Según el organismo, la invasión rusa de Ucrania el 24 de febrero y la batería de sanciones contra Moscú han agravado la subida de precios que comenzó el año pasado por problemas logísticos vinculados a la pandemia.

Ucrania y Rusia son los principales proveedores de cereales para muchos países y además los rusos exportan una parte importante de la energía que consume Europa.

El FMI suele oponerse a los subsidios, principalmente en el sector energético, pero ante la elevada inflación, ahora el organismo recomienda "tomar medidas específicas para ayudar a las poblaciones vulnerables", explica Gourinchas.

El funcionario sostuvo que "esto puede tomar la forma de reducir las facturas de servicios públicos o la transferencia de efectivo a los hogares de bajos ingresos", dijo, para luego insistir en que "estas ayudas directas deben asignarse sin demora porque la pobreza aumenta".

Gourinchas subrayó que "en países que carecen de la infraestructura necesaria, esto puede tomar la forma de subvenciones a los precios de la energía, siempre que sean claras, transparentes y temporales para que no afecten al presupuesto por mucho tiempo".

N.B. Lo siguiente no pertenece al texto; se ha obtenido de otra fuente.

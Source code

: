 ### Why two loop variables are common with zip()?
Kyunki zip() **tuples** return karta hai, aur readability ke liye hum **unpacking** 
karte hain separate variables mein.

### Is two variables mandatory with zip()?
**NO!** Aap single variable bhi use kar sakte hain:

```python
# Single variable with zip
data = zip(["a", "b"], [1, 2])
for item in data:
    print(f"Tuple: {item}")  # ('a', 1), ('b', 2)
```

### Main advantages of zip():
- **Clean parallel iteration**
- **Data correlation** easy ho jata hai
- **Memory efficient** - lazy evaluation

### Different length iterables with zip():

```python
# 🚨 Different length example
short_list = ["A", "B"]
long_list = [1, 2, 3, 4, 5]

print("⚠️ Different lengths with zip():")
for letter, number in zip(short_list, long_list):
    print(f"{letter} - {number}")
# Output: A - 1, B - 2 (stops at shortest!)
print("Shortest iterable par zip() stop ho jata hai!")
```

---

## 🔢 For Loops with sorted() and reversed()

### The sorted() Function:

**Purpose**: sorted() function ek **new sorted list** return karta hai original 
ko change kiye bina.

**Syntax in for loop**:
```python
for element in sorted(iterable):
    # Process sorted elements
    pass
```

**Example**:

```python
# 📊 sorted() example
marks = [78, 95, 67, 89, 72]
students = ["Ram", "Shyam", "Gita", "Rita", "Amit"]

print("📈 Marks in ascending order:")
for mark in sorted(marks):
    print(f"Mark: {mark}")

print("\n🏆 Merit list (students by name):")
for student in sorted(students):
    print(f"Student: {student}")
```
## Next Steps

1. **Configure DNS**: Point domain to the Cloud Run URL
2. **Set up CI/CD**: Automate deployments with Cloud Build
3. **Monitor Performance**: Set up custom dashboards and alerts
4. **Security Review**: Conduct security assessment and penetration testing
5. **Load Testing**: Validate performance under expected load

La urgencia es tal que se necesita "rápidamente un esfuerzo coordinado para poner recursos a disposición de estos países", estimó Gourinchas quien también exhortó a que "los bancos centrales deben actuar enérgicamente, aunque un aumento de las tasas de interés -para contener la escalada de precios- debilite aún más a los países pobres endeudados".

El funcionario indicó que "para las naciones cuya deuda simplemente no es viable, existe una urgente necesidad de reestructuración".

"El G20 estableció hace más de un año un marco común que se supone que debe reunir a los acreedores del sector público del Club de París, pero también a otros acreedores de países como China o India", dijo y llamó a "reunirlos en torno a la mesa de diálogo, para encontrar una forma rápida de reducir el peso de la deuda".

Sin embargo, admitió que "es un proceso complicado y hasta ahora este marco no ha tenido éxito con solo tres países africanos -Chad, Zambia y Etiopía- que lo han solicitado sin que diera resultado".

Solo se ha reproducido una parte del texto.